Sunday, May 3, 2009

Grand Prix Petit Navire - Day 4

BT and Telecom Italia take victory: By Kate Jennings
The 60 and 40 footers really showed what they were made of in the bay of Douarnenez in NW France today, such is their presence as they power along. Two starts were given this morning with remarkable precision on the part of the race committee headed by Loïc Ponceau: 1038 hours on the dot for the Class 40s and 1108 hours for the 60 footers, in exactly the same manner as yesterday. In contrast though, today’s weather conditions were very different, with 15 knots of N’ly wind and clear blue skies. The monohulls quickly devoured the 47 miles of the course which took them as far as the Tas de Pois and ultimately line honours at 1517 hours went to BT. As such the British contingent stood out, with Artemis getting off to the best start.

Meantime Le Pal was the first out of the starting blocks in the 40 foot category and the self same Bruno Jourdren and his crew of Bernard Stamm and Kito De Pavant also led proceedings yesterday, even beating in two 60 footers, DCNS and Artemis. Today there was a bit of a frosty reception on Jourdren’s boat as the crew were forced to retire for technical issues, which nobody onboard wished to comment on. In substance, Nono (Jourdren) did admit that they could have continued but not without risk of damaging the boat, “a bit like when you have tooth decay and you don’t get it seen to so you end up with a stomach ulcer”. In short, this retirement gave Giovanni Soldini outright victory today. “It’s to thank him (Soldini), because he’s come a long way to come and sail on our waters”.

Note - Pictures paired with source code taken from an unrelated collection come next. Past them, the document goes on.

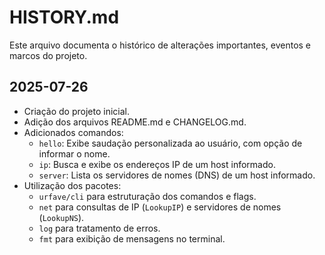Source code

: 
# HISTORY.md

Este arquivo documenta o histórico de alterações importantes, eventos e marcos do projeto.


## 2025-07-26
- Criação do projeto inicial.
- Adição dos arquivos README.md e CHANGELOG.md.
- Adicionados comandos:
  - `hello`: Exibe saudação personalizada ao usuário, com opção de informar o nome.
  - `ip`: Busca e exibe os endereços IP de um host informado.
  - `server`: Lista os servidores de nomes (DNS) de um host informado.
- Utilização dos pacotes:
  - `urfave/cli` para estruturação dos comandos e flags.
  - `net` para consultas de IP (`LookupIP`) e servidores de nomes (`LookupNS`).
  - `log` para tratamento de erros.
  - `fmt` para exibição de mensagens no terminal.
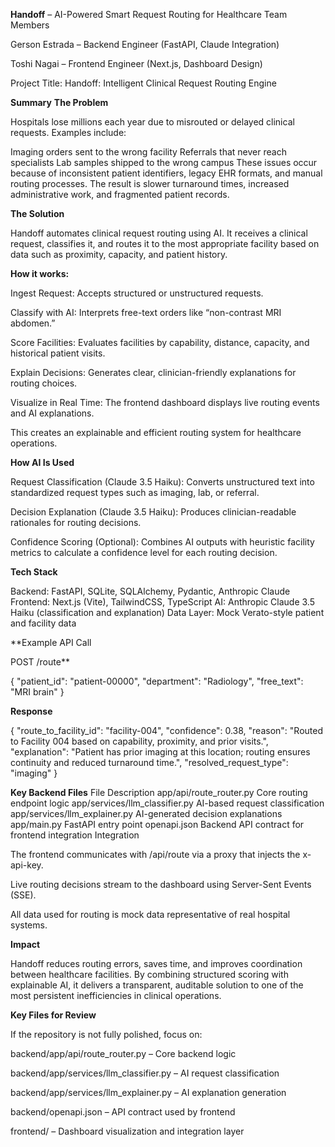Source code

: **Handoff** – AI-Powered Smart Request Routing for Healthcare
Team Members

Gerson Estrada – Backend Engineer (FastAPI, Claude Integration)

Toshi Nagai – Frontend Engineer (Next.js, Dashboard Design)

Project Title:
Handoff: Intelligent Clinical Request Routing Engine

**Summary**
**The Problem**

Hospitals lose millions each year due to misrouted or delayed clinical requests.
Examples include:

Imaging orders sent to the wrong facility
Referrals that never reach specialists
Lab samples shipped to the wrong campus
These issues occur because of inconsistent patient identifiers, legacy EHR formats, and manual routing processes. The result is slower turnaround times, increased administrative work, and fragmented patient records.

**The Solution**

Handoff automates clinical request routing using AI.
It receives a clinical request, classifies it, and routes it to the most appropriate facility based on data such as proximity, capacity, and patient history.

**How it works:**

Ingest Request: Accepts structured or unstructured requests.

Classify with AI: Interprets free-text orders like “non-contrast MRI abdomen.”

Score Facilities: Evaluates facilities by capability, distance, capacity, and historical patient visits.

Explain Decisions: Generates clear, clinician-friendly explanations for routing choices.

Visualize in Real Time: The frontend dashboard displays live routing events and AI explanations.

This creates an explainable and efficient routing system for healthcare operations.

**How AI Is Used**

Request Classification (Claude 3.5 Haiku):
Converts unstructured text into standardized request types such as imaging, lab, or referral.

Decision Explanation (Claude 3.5 Haiku):
Produces clinician-readable rationales for routing decisions.

Confidence Scoring (Optional):
Combines AI outputs with heuristic facility metrics to calculate a confidence level for each routing decision.

**Tech Stack**

Backend: FastAPI, SQLite, SQLAlchemy, Pydantic, Anthropic Claude
Frontend: Next.js (Vite), TailwindCSS, TypeScript
AI: Anthropic Claude 3.5 Haiku (classification and explanation)
Data Layer: Mock Verato-style patient and facility data

**Example API Call

POST /route**

{
  "patient_id": "patient-00000",
  "department": "Radiology",
  "free_text": "MRI brain"
}


**Response**

{
  "route_to_facility_id": "facility-004",
  "confidence": 0.38,
  "reason": "Routed to Facility 004 based on capability, proximity, and prior visits.",
  "explanation": "Patient has prior imaging at this location; routing ensures continuity and reduced turnaround time.",
  "resolved_request_type": "imaging"
}

**Key Backend Files**
File	Description
app/api/route_router.py	Core routing endpoint logic
app/services/llm_classifier.py	AI-based request classification
app/services/llm_explainer.py	AI-generated decision explanations
app/main.py	FastAPI entry point
openapi.json	Backend API contract for frontend integration
Integration

The frontend communicates with /api/route via a proxy that injects the x-api-key.

Live routing decisions stream to the dashboard using Server-Sent Events (SSE).

All data used for routing is mock data representative of real hospital systems.

**Impact**

Handoff reduces routing errors, saves time, and improves coordination between healthcare facilities.
By combining structured scoring with explainable AI, it delivers a transparent, auditable solution to one of the most persistent inefficiencies in clinical operations.

**Key Files for Review**

If the repository is not fully polished, focus on:

backend/app/api/route_router.py – Core backend logic

backend/app/services/llm_classifier.py – AI request classification

backend/app/services/llm_explainer.py – AI explanation generation

backend/openapi.json – API contract used by frontend

frontend/ – Dashboard visualization and integration layer
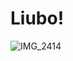 # Liubo!
![IMG_2414](https://user-images.githubusercontent.com/72194580/222831000-1853be73-8534-4db6-8fa5-1d347bedc5c2.PNG)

For the Class 40, the Grand Prix Petit Navire is a gathering which completely corresponds with the mindset of the sailors in this series: a clever mix of sport and conviviality. So much so that the Class, which has seen a spectacular rise since 2006, is opening itself up ever more on an international level and gathers together both experienced amateurs and professional sailors. “They are boats which are easy to power up and incredibly entertaining on the water” explains Bernard Stamm, skipper of a 60 footer. “It’s rather nice to be invited to sail on a Class 40”.